*** Begin section ***

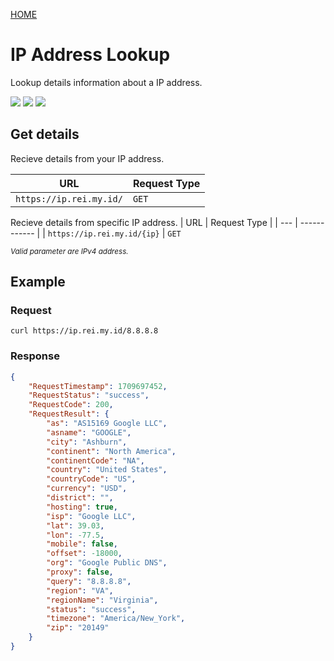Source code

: <a href="https://api.rei.my.id">HOME</a>

# IP Address Lookup

Lookup details information about a IP address.

<img src="https://img.shields.io/badge/SCHEME-HTTPS-a3be8c?style=flat-square"/> <img src="https://img.shields.io/badge/AUTHENTICATION-NONE-ebcb8b?style=flat-square"/> <img src="https://img.shields.io/badge/LIMITATION-50%20200%20OK%20%2F%201min-88C0D0?style=flat-square"/>

## Get details
Recieve details from your IP address.

| URL | Request Type |
| --- | ------------ |
| `https://ip.rei.my.id/` | `GET`

Recieve details from specific IP address.
| URL | Request Type |
| --- | ------------ |
| `https://ip.rei.my.id/{ip}` | `GET`

<small> _Valid parameter are IPv4 address._ </small>

## Example
### Request
```shell
curl https://ip.rei.my.id/8.8.8.8
```
### Response
```json
{
    "RequestTimestamp": 1709697452,
    "RequestStatus": "success",
    "RequestCode": 200,
    "RequestResult": {
        "as": "AS15169 Google LLC",
        "asname": "GOOGLE",
        "city": "Ashburn",
        "continent": "North America",
        "continentCode": "NA",
        "country": "United States",
        "countryCode": "US",
        "currency": "USD",
        "district": "",
        "hosting": true,
        "isp": "Google LLC",
        "lat": 39.03,
        "lon": -77.5,
        "mobile": false,
        "offset": -18000,
        "org": "Google Public DNS",
        "proxy": false,
        "query": "8.8.8.8",
        "region": "VA",
        "regionName": "Virginia",
        "status": "success",
        "timezone": "America/New_York",
        "zip": "20149"
    }
}
```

*** End section ***

Pull together all lines from the data that mention the word "https".

Reply -
: <a href="https://api.rei.my.id">HOME</a>
<img src="https://img.shields.io/badge/SCHEME-HTTPS-a3be8c?style=flat-square"/> <img src="https://img.shields.io/badge/AUTHENTICATION-NONE-ebcb8b?style=flat-square"/> <img src="https://img.shields.io/badge/LIMITATION-50%20200%20OK%20%2F%201min-88C0D0?style=flat-square"/>
| `https://ip.rei.my.id/` | `GET`
| `https://ip.rei.my.id/{ip}` | `GET`
curl https://ip.rei.my.id/8.8.8.8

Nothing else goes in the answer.